Where does the string "projektet" occur in the records below? Copy every line that holds it.
--- Dataset content Enclosed Below ---
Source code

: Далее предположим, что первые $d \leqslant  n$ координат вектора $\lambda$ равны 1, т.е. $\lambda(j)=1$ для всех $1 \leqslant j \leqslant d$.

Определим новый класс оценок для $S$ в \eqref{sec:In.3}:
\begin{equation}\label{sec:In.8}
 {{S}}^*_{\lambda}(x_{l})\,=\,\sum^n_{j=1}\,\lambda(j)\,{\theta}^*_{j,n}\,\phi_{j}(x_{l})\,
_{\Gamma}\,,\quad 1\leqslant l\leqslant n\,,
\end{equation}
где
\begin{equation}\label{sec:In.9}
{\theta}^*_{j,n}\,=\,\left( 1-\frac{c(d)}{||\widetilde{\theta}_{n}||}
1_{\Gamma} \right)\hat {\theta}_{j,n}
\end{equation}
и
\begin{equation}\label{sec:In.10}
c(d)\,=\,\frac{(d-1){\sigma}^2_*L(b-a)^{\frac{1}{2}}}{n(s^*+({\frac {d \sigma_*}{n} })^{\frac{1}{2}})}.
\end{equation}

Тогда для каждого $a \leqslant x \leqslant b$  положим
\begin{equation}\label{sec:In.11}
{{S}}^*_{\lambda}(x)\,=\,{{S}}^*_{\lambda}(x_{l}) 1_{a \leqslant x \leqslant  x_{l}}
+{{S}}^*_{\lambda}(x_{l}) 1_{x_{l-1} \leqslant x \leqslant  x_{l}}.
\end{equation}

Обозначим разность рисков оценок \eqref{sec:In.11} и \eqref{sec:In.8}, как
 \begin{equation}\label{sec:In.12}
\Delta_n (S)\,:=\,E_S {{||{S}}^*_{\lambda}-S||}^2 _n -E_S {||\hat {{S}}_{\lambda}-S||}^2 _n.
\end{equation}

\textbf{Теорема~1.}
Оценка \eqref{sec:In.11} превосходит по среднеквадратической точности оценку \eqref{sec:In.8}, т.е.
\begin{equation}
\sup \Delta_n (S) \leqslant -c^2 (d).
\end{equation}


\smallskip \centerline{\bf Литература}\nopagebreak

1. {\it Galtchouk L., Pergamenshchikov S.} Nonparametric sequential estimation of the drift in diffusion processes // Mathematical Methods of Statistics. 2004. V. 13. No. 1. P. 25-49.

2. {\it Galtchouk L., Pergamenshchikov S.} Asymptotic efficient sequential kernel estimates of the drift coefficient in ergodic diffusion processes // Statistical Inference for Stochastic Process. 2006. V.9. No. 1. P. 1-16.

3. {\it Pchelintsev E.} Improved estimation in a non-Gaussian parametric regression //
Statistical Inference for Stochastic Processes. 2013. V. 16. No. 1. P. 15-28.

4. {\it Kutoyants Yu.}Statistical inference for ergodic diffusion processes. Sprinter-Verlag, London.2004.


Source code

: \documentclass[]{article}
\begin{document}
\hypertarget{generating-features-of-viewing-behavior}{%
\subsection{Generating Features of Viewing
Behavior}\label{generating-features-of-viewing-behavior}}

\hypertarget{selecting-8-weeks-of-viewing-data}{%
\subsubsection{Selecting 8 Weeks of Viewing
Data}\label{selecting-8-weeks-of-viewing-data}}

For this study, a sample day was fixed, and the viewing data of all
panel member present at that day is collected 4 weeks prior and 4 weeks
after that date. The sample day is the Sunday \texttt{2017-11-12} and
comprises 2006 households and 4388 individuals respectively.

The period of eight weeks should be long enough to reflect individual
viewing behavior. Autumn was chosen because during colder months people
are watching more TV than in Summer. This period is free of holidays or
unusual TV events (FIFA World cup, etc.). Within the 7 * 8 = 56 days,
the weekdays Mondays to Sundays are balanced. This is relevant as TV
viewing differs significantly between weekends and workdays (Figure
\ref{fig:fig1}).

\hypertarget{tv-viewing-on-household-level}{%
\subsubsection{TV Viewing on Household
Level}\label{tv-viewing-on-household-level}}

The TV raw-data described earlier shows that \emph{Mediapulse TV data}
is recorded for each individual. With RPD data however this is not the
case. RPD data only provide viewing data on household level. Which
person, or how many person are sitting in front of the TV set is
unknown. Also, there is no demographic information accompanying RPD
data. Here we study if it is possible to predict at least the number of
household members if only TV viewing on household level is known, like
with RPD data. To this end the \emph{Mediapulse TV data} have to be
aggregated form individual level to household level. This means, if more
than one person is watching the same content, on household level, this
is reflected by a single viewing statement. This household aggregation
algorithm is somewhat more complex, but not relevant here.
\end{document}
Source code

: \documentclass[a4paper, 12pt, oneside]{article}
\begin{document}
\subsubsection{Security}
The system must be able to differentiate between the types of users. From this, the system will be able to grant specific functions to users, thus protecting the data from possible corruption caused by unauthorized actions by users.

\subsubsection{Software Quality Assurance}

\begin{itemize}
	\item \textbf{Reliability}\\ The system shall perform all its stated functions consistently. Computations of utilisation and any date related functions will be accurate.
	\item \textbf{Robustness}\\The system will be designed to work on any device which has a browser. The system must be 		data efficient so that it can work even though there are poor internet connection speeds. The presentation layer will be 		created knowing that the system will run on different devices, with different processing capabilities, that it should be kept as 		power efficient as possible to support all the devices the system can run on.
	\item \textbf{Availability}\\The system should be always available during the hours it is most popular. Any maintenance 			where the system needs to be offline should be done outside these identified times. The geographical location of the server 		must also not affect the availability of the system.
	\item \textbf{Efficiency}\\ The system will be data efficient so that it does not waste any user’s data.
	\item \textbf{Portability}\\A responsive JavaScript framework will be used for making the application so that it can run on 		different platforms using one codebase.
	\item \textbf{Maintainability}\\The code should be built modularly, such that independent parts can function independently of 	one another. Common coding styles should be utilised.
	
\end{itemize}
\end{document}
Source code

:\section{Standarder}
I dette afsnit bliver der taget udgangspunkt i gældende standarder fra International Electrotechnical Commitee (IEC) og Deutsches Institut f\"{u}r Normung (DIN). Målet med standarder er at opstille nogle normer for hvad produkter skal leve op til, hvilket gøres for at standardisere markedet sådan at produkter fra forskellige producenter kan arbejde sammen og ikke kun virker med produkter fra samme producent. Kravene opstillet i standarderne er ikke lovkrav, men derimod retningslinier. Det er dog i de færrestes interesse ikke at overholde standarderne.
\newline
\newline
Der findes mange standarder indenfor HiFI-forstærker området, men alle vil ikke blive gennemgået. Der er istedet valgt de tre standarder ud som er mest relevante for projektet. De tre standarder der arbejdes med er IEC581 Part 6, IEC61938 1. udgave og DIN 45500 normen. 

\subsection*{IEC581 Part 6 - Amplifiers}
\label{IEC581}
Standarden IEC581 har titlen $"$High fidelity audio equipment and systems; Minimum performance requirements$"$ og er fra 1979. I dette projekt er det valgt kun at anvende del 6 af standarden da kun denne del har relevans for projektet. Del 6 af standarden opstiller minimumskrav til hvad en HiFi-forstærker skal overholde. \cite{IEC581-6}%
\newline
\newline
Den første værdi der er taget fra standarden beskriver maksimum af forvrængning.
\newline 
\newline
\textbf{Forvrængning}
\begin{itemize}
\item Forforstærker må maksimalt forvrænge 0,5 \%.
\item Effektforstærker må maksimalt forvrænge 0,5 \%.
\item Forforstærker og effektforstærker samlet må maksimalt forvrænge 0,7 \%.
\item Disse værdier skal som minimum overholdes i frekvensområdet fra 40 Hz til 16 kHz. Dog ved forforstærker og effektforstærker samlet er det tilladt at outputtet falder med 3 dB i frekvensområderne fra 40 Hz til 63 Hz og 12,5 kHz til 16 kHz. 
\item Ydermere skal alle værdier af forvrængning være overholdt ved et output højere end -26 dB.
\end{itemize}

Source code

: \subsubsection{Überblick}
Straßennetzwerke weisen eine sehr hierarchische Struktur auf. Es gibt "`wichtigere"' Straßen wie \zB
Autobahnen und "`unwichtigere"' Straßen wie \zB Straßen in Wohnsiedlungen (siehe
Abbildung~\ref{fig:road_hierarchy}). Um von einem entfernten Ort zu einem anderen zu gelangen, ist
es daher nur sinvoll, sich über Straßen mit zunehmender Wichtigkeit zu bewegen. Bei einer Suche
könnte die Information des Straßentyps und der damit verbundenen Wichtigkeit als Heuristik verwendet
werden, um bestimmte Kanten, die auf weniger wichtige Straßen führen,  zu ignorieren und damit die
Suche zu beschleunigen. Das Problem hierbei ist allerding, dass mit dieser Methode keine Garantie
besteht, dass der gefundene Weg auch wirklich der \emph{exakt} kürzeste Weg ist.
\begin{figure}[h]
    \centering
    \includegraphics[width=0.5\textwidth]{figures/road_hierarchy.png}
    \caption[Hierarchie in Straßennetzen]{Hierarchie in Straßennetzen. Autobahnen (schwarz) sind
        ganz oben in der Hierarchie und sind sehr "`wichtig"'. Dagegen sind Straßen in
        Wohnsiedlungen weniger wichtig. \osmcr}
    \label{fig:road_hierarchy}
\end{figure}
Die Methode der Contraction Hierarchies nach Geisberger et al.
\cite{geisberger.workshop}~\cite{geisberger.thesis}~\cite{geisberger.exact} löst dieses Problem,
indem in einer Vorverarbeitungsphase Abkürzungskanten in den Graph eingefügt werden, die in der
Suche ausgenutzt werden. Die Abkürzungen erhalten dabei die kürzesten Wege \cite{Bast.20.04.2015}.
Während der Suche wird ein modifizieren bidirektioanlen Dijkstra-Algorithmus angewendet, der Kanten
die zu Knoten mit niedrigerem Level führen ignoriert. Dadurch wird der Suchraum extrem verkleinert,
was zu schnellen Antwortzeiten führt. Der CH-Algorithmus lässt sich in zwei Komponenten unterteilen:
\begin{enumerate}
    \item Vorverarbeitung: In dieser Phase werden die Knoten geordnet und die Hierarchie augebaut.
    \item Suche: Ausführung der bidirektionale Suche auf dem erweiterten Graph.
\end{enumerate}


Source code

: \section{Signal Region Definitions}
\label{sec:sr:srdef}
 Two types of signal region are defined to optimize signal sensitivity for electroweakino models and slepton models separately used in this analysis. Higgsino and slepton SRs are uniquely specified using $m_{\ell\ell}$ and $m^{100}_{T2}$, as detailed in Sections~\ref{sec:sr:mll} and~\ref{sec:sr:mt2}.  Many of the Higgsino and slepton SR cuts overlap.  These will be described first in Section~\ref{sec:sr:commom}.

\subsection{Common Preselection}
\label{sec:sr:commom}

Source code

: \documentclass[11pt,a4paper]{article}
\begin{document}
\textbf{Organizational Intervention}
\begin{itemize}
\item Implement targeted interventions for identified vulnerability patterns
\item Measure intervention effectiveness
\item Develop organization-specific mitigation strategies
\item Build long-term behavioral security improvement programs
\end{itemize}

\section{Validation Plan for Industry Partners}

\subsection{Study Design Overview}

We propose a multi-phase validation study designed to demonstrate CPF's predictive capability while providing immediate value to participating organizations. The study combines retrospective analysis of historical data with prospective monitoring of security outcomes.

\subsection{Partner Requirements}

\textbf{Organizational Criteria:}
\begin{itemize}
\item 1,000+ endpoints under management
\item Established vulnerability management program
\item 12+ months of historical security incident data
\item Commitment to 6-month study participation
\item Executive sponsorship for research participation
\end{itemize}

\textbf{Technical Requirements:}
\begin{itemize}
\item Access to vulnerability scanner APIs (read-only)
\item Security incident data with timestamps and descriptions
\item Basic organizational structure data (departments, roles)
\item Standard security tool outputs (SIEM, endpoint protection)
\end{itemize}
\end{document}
--- End of Enclosed Dataset content ---
Output of the exercise:
Der findes mange standarder indenfor HiFI-forstærker området, men alle vil ikke blive gennemgået. Der er istedet valgt de tre standarder ud som er mest relevante for projektet. De tre standarder der arbejdes med er IEC581 Part 6, IEC61938 1. udgave og DIN 45500 normen. 
Standarden IEC581 har titlen $"$High fidelity audio equipment and systems; Minimum performance requirements$"$ og er fra 1979. I dette projekt er det valgt kun at anvende del 6 af standarden da kun denne del har relevans for projektet. Del 6 af standarden opstiller minimumskrav til hvad en HiFi-forstærker skal overholde. \cite{IEC581-6}%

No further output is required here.